Romance novelists and avant-garde artists also presumably differ in the extent of the cultural impacts of their productions.

The impact of avant-garde art might not be felt in the general public for decades. For instance, the auto-destructive art movement that followed in the wake of World War II didn’t find popular appeal until The Who came along over twenty years later and started destroying their instruments on stage to the delight of their audiences.[2]

By way of contrast, the impact of a romance novel might be on the day it’s read. As one romance writer once said, “My goal is not to change someone’s life. It’s to change her afternoon.”

This statement has a light-hearted modesty. It also bears examining because of that modesty and the rather darker emotional place it arises from: the interiorized negative cultural valuation of the romance novel that requires the writer to make a reduced assessment of the impact of her production. The implication is that another type of writing/art has grander aims and larger transformative possibilities. If there weren’t such an implication, the statement could not be made as it is.

By the way, I am completely sympathetic to the emotional place the romance novelist’s statement comes from. I dwelled there for many years. But I’m not there anymore, and I now ask:

1) Could not changing someone’s afternoon produce a butterfly effect, such that a small change at one moment can result in a large difference later on? A reading experience might have any sort of value to the reader. A couple hours of quiet, enjoying a story, might make a person more ready to take on the other tasks in her life, which may or may not have other payoffs down the line.

What I will not say is that the person has necessarily picked up a romance novel in order to escape from the humdrum of her life, the dissatisfactions with her husband, sexual frustration, etc. etc. People do all sorts of things to distract themselves from whatever causes them to seek amusement: play a video game, watch an episode of (or a binge-watch) House of Cards, drink a glass or two of wine, solve a Sudoku, read The Great Gatsby, the list is endless. It cannot be that only one literary genre bears the weight of acting as a dissatisfaction sop, while other genres serve different and/or better purposes.

2) Has The Great Gatsby ever changed anyone’s life, in the sense of ‘caused a transformative understanding of one’s self and place in the world’?

3) To what extent do artists have access to the impact their work produces in others and in the culture over time? Yes, the statements artists make about their work are relevant and often more informative about how to interpret their work than the critics’ assessments.[3] However, I would feel more comfortable about the stated goal of transforming a reader’s afternoon if Nabokov had made it about Lolita – which may accurately reflect the impact of reading Lolita in many readers’ lives.
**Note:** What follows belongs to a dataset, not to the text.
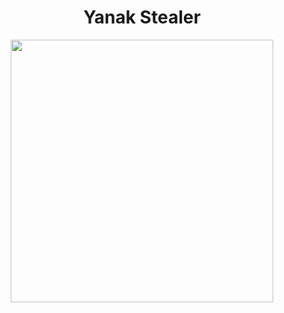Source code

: <h1 align="center"> Yanak Stealer </h1> 
<p align= "center"> <kbd> <img  src="https://i.imgur.com/vdx0bmz.png"width="420"> </kbd><br><br>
Why is it only a romance novelist feels the need to express such modesty?

Which brings me to the real question:

4) Is it out of bounds for a romance writer to be an avant-garde artist?

Another way to ask this is: What are these categories? The romance genre cannot be reduced to a flat, where all examples of it count as the same, any more than the broad category ‘modern art’ and then the narrower ‘avant-garde art’ can be reduced to a flat.

Although the literary world recognizes a category of ‘experimental fiction,’ it pays no attention to romance, and the romance industry has it own labels: Regency, paranormal, etc. Thus far no romance writer has self-identified as being in the avant-garde, but it would certainly be possible for one to understand herself as working at the leading edge of a vision that will impact other cultural forms in the future.

At the moment, I see myself in the rearguard, surveying a vast cultural landscape. I’m poised to switch perspectives.

 

[1] See The Romance Novel as an Art Form.

[2] This understanding of The Who’s concert performances comes by way of art historian, Kristine Stiles.

[3] Once again I credit Kristine Stiles for having taught me this.